> DATA RECORDS:
● ● ● ● ●
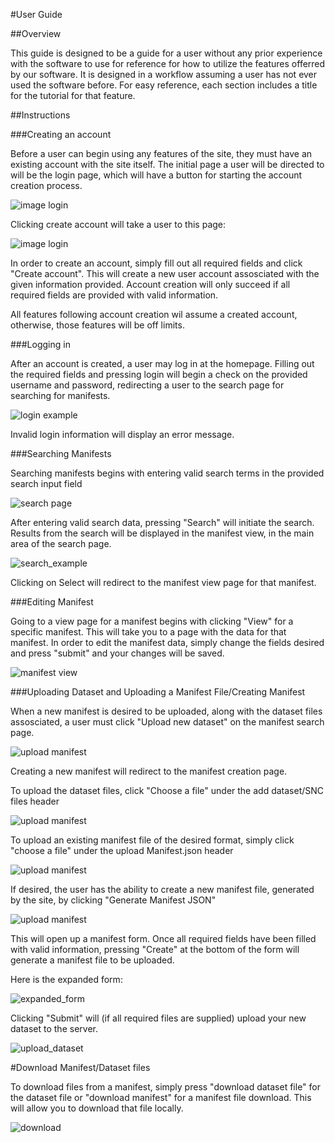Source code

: #User Guide 

##Overview

This guide is designed to be a guide for a user without any prior experience with the software to use for reference for how to utilize
the features offerred by our software. It is designed in a workflow assuming a user has not ever used the software before. For easy 
reference, each section includes a title for the tutorial for that feature.

##Instructions

###Creating an account

Before a user can begin using any features of the site, they must have an existing account with the site itself. The initial page a
user will be directed to will be the login page, which will have a button for starting the account creation process.

![image login](/UserDocImages/acct_creation_button.PNG)
    
Clicking create account will take a user to this page:
    
![image login](/UserDocImages/acct_creation_form.PNG)
    
In order to create an account, simply fill out all required fields and click "Create account". This will create a new user account 
assosciated with the given information provided. Account creation will only succeed if all required fields are provided
with valid information. 

All features following account creation wil assume a created account, otherwise, those features will be off limits.
    
###Logging in

After an account is created, a user may log in at the homepage. Filling out the required fields and pressing login will begin a check
on the provided username and password, redirecting a user to the search page for searching for manifests. 
    
![login example](/UserDocImages/login_example.PNG)
    
Invalid login information will display an error message.
    
###Searching Manifests

Searching manifests begins with entering valid search terms in the provided search input field
    
![search page](/UserDocImages/search_page.PNG)

After entering valid search data, pressing "Search" will initiate the search. Results from the search will be displayed in the 
manifest view, in the main area of the search page. 
    
![search_example](/UserDocImages/search_example.PNG)
    
Clicking on Select will redirect to the manifest view page for that manifest. 
    

###Editing Manifest
 
Going to a view page for a manifest begins with clicking "View" for a specific manifest. This will take you to a page with the data for that manifest. In order to edit the manifest data, simply change the fields desired and press "submit" and your changes will be saved. 

![manifest view](/UserDocImages/view_manifest1.PNG)

    
###Uploading Dataset and Uploading a Manifest File/Creating Manifest

When a new manifest is desired to be uploaded, along with the dataset files assosciated, a user must click "Upload new dataset" on the 
manifest search page. 

![upload manifest](/UserDocImages/upload_button.PNG)
    
Creating a new manifest will redirect to the manifest creation page. 
    
To upload the dataset files, click "Choose a file" under the add dataset/SNC files header
    
![upload manifest](/UserDocImages/upload_datasetfiles.PNG)

To upload an existing manifest file of the desired format, simply click "choose a file" under the upload Manifest.json header
    
![upload manifest](/UserDocImages/upload_manifest.PNG)
    
If desired, the user has the ability to create a new manifest file, generated by the site, by clicking "Generate Manifest JSON" 
    
![upload manifest](/UserDocImages/generate_manifest.PNG)
    
This will open up a manifest form. Once all required fields have been filled with valid information, pressing "Create" 
at the bottom of the form will generate a manifest file to be uploaded.
 
Here is the expanded form:

![expanded_form](/UserDocImages/form_expand.PNG)


Clicking "Submit" will (if all required files are supplied) upload your new dataset to the server. 

![upload_dataset](/UserDocImages/upload_complete.PNG)
   
#Download Manifest/Dataset files

To download files from a manifest, simply press "download dataset file" for the dataset file or "download manifest" for a manifest file download. This will allow you to download that file locally.

![download](/UserDocImages/download.PNG)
● ● ● ● ●
> TASK ITEM:
Take from the listing above each line containing "assosciated".

> TASK ANSWER:
assosciated with the given information provided. Account creation will only succeed if all required fields are provided
When a new manifest is desired to be uploaded, along with the dataset files assosciated, a user must click "Upload new dataset" on the 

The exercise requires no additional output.